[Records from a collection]
== Segment start ==
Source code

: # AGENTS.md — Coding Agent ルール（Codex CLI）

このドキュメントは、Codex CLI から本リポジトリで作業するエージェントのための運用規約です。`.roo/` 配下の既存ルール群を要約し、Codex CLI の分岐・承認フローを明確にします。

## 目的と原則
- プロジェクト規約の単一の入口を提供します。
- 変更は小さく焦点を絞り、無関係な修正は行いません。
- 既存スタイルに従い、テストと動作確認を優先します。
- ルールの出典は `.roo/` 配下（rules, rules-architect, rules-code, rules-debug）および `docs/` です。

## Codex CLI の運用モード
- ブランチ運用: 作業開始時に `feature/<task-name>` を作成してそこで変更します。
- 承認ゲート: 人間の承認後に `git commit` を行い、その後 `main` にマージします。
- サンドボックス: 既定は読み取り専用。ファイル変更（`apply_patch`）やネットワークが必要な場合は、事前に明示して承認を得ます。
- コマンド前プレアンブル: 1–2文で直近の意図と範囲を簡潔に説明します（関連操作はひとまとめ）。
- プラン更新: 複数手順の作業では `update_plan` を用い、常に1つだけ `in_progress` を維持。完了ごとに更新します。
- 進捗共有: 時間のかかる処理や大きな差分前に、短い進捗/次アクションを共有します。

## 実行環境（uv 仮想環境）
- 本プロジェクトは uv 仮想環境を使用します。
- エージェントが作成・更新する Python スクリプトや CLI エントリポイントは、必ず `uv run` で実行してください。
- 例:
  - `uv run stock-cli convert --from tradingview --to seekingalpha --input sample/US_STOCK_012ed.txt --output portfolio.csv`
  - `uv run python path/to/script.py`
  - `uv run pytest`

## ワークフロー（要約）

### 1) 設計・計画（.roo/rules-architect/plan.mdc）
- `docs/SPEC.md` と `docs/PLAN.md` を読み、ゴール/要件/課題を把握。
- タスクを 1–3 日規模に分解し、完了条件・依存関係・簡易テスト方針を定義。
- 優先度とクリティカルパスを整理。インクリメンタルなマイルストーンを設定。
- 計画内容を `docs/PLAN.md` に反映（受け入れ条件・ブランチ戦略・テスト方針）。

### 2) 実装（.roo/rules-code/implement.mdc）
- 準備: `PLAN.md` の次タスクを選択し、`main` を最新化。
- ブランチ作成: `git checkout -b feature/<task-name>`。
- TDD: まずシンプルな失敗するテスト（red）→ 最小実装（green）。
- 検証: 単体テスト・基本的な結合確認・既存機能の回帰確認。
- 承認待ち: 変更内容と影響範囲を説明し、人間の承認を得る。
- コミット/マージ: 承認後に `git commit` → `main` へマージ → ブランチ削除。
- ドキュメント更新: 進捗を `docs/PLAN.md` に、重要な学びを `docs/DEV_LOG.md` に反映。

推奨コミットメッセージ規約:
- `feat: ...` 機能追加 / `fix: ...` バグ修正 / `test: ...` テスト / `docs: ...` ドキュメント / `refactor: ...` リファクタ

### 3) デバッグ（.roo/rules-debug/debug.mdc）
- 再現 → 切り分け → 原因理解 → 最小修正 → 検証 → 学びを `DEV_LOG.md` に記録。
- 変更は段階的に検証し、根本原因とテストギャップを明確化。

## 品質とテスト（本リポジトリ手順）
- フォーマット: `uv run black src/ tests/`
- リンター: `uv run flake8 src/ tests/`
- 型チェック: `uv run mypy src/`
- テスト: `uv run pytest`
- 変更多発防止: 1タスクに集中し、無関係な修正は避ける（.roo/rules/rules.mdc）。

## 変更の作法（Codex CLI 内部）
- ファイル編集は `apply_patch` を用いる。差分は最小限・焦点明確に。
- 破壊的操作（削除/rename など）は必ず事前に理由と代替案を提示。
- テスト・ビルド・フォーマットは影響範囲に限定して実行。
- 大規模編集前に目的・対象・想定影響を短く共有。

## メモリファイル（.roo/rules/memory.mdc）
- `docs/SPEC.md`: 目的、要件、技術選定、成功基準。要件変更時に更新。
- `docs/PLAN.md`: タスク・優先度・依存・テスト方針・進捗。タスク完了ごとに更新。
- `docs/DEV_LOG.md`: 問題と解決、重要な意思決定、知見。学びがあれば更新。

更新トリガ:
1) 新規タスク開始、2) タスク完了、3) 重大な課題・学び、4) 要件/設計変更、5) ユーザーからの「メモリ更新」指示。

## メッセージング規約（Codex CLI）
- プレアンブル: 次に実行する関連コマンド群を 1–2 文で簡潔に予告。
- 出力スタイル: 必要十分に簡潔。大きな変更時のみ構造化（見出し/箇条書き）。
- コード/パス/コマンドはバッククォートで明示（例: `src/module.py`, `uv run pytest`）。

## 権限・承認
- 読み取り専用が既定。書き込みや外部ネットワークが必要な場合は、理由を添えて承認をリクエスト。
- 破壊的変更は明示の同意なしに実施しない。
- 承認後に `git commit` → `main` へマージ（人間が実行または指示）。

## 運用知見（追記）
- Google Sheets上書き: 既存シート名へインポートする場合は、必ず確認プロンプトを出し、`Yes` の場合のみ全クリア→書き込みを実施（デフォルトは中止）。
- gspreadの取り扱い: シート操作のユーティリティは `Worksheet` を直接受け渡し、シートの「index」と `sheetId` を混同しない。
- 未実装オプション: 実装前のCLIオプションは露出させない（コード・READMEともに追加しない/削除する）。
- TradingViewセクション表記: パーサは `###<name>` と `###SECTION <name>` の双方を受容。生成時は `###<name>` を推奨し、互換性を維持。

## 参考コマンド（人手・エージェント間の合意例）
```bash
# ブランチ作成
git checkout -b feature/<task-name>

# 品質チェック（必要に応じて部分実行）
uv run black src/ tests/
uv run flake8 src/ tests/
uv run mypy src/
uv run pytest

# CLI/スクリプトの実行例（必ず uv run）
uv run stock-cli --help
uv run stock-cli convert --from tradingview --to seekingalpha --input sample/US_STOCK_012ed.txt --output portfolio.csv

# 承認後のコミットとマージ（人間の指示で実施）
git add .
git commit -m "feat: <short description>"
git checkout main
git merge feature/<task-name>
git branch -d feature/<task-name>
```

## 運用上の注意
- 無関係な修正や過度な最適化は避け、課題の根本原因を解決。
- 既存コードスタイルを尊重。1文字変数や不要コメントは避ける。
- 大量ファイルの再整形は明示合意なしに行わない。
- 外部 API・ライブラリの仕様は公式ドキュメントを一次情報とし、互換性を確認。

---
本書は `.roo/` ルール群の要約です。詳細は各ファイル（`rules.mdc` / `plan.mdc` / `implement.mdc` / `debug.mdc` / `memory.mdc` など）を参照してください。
== Segment end ==
● Work request: A word-for-word restatement of all the records is required.

● Reply:
Source code

: # AGENTS.md — Coding Agent ルール（Codex CLI）

このドキュメントは、Codex CLI から本リポジトリで作業するエージェントのための運用規約です。`.roo/` 配下の既存ルール群を要約し、Codex CLI の分岐・承認フローを明確にします。

## 目的と原則
- プロジェクト規約の単一の入口を提供します。
- 変更は小さく焦点を絞り、無関係な修正は行いません。
- 既存スタイルに従い、テストと動作確認を優先します。
- ルールの出典は `.roo/` 配下（rules, rules-architect, rules-code, rules-debug）および `docs/` です。

## Codex CLI の運用モード
- ブランチ運用: 作業開始時に `feature/<task-name>` を作成してそこで変更します。
- 承認ゲート: 人間の承認後に `git commit` を行い、その後 `main` にマージします。
- サンドボックス: 既定は読み取り専用。ファイル変更（`apply_patch`）やネットワークが必要な場合は、事前に明示して承認を得ます。
- コマンド前プレアンブル: 1–2文で直近の意図と範囲を簡潔に説明します（関連操作はひとまとめ）。
- プラン更新: 複数手順の作業では `update_plan` を用い、常に1つだけ `in_progress` を維持。完了ごとに更新します。
- 進捗共有: 時間のかかる処理や大きな差分前に、短い進捗/次アクションを共有します。

## 実行環境（uv 仮想環境）
- 本プロジェクトは uv 仮想環境を使用します。
- エージェントが作成・更新する Python スクリプトや CLI エントリポイントは、必ず `uv run` で実行してください。
- 例:
  - `uv run stock-cli convert --from tradingview --to seekingalpha --input sample/US_STOCK_012ed.txt --output portfolio.csv`
  - `uv run python path/to/script.py`
  - `uv run pytest`

## ワークフロー（要約）

### 1) 設計・計画（.roo/rules-architect/plan.mdc）
- `docs/SPEC.md` と `docs/PLAN.md` を読み、ゴール/要件/課題を把握。
- タスクを 1–3 日規模に分解し、完了条件・依存関係・簡易テスト方針を定義。
- 優先度とクリティカルパスを整理。インクリメンタルなマイルストーンを設定。
- 計画内容を `docs/PLAN.md` に反映（受け入れ条件・ブランチ戦略・テスト方針）。

### 2) 実装（.roo/rules-code/implement.mdc）
- 準備: `PLAN.md` の次タスクを選択し、`main` を最新化。
- ブランチ作成: `git checkout -b feature/<task-name>`。
- TDD: まずシンプルな失敗するテスト（red）→ 最小実装（green）。
- 検証: 単体テスト・基本的な結合確認・既存機能の回帰確認。
- 承認待ち: 変更内容と影響範囲を説明し、人間の承認を得る。
- コミット/マージ: 承認後に `git commit` → `main` へマージ → ブランチ削除。
- ドキュメント更新: 進捗を `docs/PLAN.md` に、重要な学びを `docs/DEV_LOG.md` に反映。

推奨コミットメッセージ規約:
- `feat: ...` 機能追加 / `fix: ...` バグ修正 / `test: ...` テスト / `docs: ...` ドキュメント / `refactor: ...` リファクタ

### 3) デバッグ（.roo/rules-debug/debug.mdc）
- 再現 → 切り分け → 原因理解 → 最小修正 → 検証 → 学びを `DEV_LOG.md` に記録。
- 変更は段階的に検証し、根本原因とテストギャップを明確化。

## 品質とテスト（本リポジトリ手順）
- フォーマット: `uv run black src/ tests/`
- リンター: `uv run flake8 src/ tests/`
- 型チェック: `uv run mypy src/`
- テスト: `uv run pytest`
- 変更多発防止: 1タスクに集中し、無関係な修正は避ける（.roo/rules/rules.mdc）。

## 変更の作法（Codex CLI 内部）
- ファイル編集は `apply_patch` を用いる。差分は最小限・焦点明確に。
- 破壊的操作（削除/rename など）は必ず事前に理由と代替案を提示。
- テスト・ビルド・フォーマットは影響範囲に限定して実行。
- 大規模編集前に目的・対象・想定影響を短く共有。

## メモリファイル（.roo/rules/memory.mdc）
- `docs/SPEC.md`: 目的、要件、技術選定、成功基準。要件変更時に更新。
- `docs/PLAN.md`: タスク・優先度・依存・テスト方針・進捗。タスク完了ごとに更新。
- `docs/DEV_LOG.md`: 問題と解決、重要な意思決定、知見。学びがあれば更新。

更新トリガ:
1) 新規タスク開始、2) タスク完了、3) 重大な課題・学び、4) 要件/設計変更、5) ユーザーからの「メモリ更新」指示。

## メッセージング規約（Codex CLI）
- プレアンブル: 次に実行する関連コマンド群を 1–2 文で簡潔に予告。
- 出力スタイル: 必要十分に簡潔。大きな変更時のみ構造化（見出し/箇条書き）。
- コード/パス/コマンドはバッククォートで明示（例: `src/module.py`, `uv run pytest`）。

## 権限・承認
- 読み取り専用が既定。書き込みや外部ネットワークが必要な場合は、理由を添えて承認をリクエスト。
- 破壊的変更は明示の同意なしに実施しない。
- 承認後に `git commit` → `main` へマージ（人間が実行または指示）。

## 運用知見（追記）
- Google Sheets上書き: 既存シート名へインポートする場合は、必ず確認プロンプトを出し、`Yes` の場合のみ全クリア→書き込みを実施（デフォルトは中止）。
- gspreadの取り扱い: シート操作のユーティリティは `Worksheet` を直接受け渡し、シートの「index」と `sheetId` を混同しない。
- 未実装オプション: 実装前のCLIオプションは露出させない（コード・READMEともに追加しない/削除する）。
- TradingViewセクション表記: パーサは `###<name>` と `###SECTION <name>` の双方を受容。生成時は `###<name>` を推奨し、互換性を維持。

## 参考コマンド（人手・エージェント間の合意例）
```bash
# ブランチ作成
git checkout -b feature/<task-name>

# 品質チェック（必要に応じて部分実行）
uv run black src/ tests/
uv run flake8 src/ tests/
uv run mypy src/
uv run pytest

# CLI/スクリプトの実行例（必ず uv run）
uv run stock-cli --help
uv run stock-cli convert --from tradingview --to seekingalpha --input sample/US_STOCK_012ed.txt --output portfolio.csv

# 承認後のコミットとマージ（人間の指示で実施）
git add .
git commit -m "feat: <short description>"
git checkout main
git merge feature/<task-name>
git branch -d feature/<task-name>
```

## 運用上の注意
- 無関係な修正や過度な最適化は避け、課題の根本原因を解決。
- 既存コードスタイルを尊重。1文字変数や不要コメントは避ける。
- 大量ファイルの再整形は明示合意なしに行わない。
- 外部 API・ライブラリの仕様は公式ドキュメントを一次情報とし、互換性を確認。

---
本書は `.roo/` ルール群の要約です。詳細は各ファイル（`rules.mdc` / `plan.mdc` / `implement.mdc` / `debug.mdc` / `memory.mdc` など）を参照してください。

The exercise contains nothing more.